Le Fonds de garantie des crédits aux PME, appelé FGAR, va élargir son portefeuille de garantie à la couverture des crédits d’exploitation et compte demander sa recapitalisation pour augmenter ses capacités d’engagement, a annoncé, hier, à Alger son Directeur général, Abderraouf Khalef.

C’est lors du Forum d’Algérie Eco que M. Khalef a, également, fait savoir que dans le cadre de la loi d’orientation et de promotion de la PME, le FGAR sera complémentaire au Fonds d’amorçage prévu par cette loi pour financer les start-up au moment de leur création (article 21). Ce fonds d’amorçage sera effectif lorsque les textes d’application seront publiés au cours de l’année. Le Fonds de garantie a été institué en 2002 et a vu le jour deux ans plus tard. En douze ans, 2 000 PME ont été accompagnées avec un montant d’investissement totalisant 150 milliards de dinars (1,5 milliard de dollars) avec 60 000 emplois créés, a indiqué M. Khalef. La capitalisation du FGAR est de 3 milliards de dinars, dont un milliard de dinars et 15 millions d’euros, financé par l’Union européenne (UE) dans le cadre du programme MEDA pour le financement de l’extension des activités des entreprises. Cette capitalisation peut atteindre huit fois le capital actuel, selon le Directeur général du FGAR.

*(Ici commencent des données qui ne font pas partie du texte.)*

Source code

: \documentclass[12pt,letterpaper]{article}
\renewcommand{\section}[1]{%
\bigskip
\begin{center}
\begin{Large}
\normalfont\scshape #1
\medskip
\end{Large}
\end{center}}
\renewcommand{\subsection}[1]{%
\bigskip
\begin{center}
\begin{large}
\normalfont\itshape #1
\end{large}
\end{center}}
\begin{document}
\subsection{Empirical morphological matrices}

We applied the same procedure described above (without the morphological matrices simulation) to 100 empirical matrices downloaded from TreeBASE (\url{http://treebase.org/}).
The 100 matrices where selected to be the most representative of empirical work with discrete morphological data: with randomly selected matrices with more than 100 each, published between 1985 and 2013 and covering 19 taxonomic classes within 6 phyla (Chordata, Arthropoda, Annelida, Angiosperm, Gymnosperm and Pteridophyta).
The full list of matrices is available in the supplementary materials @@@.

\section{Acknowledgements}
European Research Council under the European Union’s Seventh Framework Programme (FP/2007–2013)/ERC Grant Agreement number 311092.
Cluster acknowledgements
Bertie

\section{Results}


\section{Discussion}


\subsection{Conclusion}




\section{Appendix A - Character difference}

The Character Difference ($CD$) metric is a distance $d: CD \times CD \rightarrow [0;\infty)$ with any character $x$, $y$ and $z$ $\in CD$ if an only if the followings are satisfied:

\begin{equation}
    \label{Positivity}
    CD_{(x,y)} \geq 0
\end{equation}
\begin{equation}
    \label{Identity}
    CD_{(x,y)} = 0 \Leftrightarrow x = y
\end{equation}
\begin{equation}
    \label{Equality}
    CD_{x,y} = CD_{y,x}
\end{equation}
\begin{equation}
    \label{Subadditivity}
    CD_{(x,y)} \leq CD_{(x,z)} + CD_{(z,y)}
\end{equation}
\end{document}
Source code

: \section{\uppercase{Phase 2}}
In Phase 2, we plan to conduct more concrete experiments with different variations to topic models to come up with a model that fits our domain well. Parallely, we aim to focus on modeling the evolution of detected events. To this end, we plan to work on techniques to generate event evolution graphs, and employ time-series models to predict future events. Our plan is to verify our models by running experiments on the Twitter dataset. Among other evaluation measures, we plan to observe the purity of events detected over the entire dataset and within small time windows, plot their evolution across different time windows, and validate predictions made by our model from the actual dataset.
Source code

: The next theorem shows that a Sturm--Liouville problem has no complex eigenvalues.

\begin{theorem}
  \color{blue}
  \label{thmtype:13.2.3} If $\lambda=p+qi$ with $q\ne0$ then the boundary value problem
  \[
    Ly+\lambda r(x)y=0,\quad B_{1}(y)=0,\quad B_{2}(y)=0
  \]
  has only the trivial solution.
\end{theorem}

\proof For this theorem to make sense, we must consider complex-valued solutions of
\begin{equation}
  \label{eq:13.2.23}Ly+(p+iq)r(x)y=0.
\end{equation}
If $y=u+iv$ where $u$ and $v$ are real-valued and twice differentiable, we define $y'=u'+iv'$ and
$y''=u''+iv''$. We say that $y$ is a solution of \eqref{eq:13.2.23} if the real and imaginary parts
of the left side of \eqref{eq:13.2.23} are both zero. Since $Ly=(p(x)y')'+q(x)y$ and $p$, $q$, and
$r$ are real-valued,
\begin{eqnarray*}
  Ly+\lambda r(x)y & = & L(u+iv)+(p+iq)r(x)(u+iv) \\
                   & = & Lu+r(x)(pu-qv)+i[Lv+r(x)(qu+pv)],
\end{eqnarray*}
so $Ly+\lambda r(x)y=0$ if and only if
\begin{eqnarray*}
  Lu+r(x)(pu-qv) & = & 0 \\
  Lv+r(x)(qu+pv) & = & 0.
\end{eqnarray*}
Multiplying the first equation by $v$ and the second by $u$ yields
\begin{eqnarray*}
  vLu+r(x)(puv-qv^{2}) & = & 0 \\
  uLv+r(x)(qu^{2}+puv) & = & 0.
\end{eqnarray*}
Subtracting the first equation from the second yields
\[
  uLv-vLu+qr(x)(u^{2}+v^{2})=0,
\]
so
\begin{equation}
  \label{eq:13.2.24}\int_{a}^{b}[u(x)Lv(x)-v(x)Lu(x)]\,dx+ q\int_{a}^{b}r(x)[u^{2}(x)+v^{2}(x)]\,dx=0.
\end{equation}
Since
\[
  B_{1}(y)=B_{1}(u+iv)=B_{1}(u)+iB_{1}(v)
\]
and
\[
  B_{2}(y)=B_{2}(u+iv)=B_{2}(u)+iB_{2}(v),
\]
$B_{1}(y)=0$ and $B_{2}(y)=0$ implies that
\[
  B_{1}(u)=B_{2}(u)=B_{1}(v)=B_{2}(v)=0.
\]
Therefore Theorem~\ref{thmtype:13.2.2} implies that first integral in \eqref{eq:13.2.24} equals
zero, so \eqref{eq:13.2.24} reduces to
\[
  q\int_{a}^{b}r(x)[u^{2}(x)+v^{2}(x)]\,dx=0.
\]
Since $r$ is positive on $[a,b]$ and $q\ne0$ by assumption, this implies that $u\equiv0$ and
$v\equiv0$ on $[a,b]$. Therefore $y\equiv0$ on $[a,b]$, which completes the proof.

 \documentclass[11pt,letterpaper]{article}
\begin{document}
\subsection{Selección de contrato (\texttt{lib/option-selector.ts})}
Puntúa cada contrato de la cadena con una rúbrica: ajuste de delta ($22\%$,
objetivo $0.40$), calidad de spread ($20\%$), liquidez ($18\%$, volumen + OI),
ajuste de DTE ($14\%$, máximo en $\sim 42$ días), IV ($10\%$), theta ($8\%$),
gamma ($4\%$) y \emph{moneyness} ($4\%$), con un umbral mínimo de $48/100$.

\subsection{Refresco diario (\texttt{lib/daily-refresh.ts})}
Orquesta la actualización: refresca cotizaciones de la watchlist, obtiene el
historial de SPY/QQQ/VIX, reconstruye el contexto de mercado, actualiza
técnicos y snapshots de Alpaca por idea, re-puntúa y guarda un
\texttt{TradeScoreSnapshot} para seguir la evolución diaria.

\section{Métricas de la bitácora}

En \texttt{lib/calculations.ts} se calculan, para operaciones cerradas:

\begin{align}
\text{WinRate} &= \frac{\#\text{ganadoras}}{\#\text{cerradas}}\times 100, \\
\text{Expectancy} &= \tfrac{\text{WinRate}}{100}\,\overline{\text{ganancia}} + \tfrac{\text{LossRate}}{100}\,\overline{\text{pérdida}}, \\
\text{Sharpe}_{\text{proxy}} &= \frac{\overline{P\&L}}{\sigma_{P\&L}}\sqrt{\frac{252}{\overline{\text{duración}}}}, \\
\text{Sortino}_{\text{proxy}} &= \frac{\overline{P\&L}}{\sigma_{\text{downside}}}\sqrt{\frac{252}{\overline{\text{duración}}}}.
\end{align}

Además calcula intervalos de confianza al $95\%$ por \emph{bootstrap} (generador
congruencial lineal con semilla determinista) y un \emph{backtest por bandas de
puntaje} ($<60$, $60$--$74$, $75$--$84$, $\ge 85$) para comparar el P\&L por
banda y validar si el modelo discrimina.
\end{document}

Un projet de création de joint-venture avec l’Ansej
La garantie des crédits d’extension des PME est essentiellement complémentaire au dispositif de l’Agence nationale de soutien à l’emploi de jeunes pour les projets « innovants ». Dans ce sens, le Directeur général du FGAR a parlé d’un projet de joint-venture avec cette agence. Toutefois, cette garantie couvrira aussi les jeunes entreprises créées en dehors de ce dispositif. La couverture est de 60% du montant pour une valeur située entre 4 et 100 millions de dinars et peut atteindre jusqu’à 250 millions de dinars. Par ailleurs, le FGAR a identifié des niches dans différents secteurs d’activités, telles celui du tourisme pour lequel il n’existe aucun fonds de garantie, ou encore l’artisanat dans lequel il a été récemment signé une convention pour 1 500 projets nécessitant entre 100 et 250 millions de dinars. Le Fonds de garantie des crédits à la PME intervient lorsqu’un sinistre est déclaré au niveau de la banque, lorsque l’opérateur économique arrive à 4 échéances impayées du crédit contracté auprès de sa banque. Actuellement, il est en relation avec 15 banques et établissements financiers et bientôt une banque privée et deux autres établissements financiers s’ajouteront à son réseau de partenaires, a indiqué M. Khalef sans les nommer. Ce sont ces banques que le FGAR rembourse à hauteur de 40% du montant de garantie en cash sur place et le reste, soit 60%, après la vente aux enchères de l’outil de production et autres biens de l’entreprise qui n’arrive pas à s’acquitter de ses dettes auprès de sa banque.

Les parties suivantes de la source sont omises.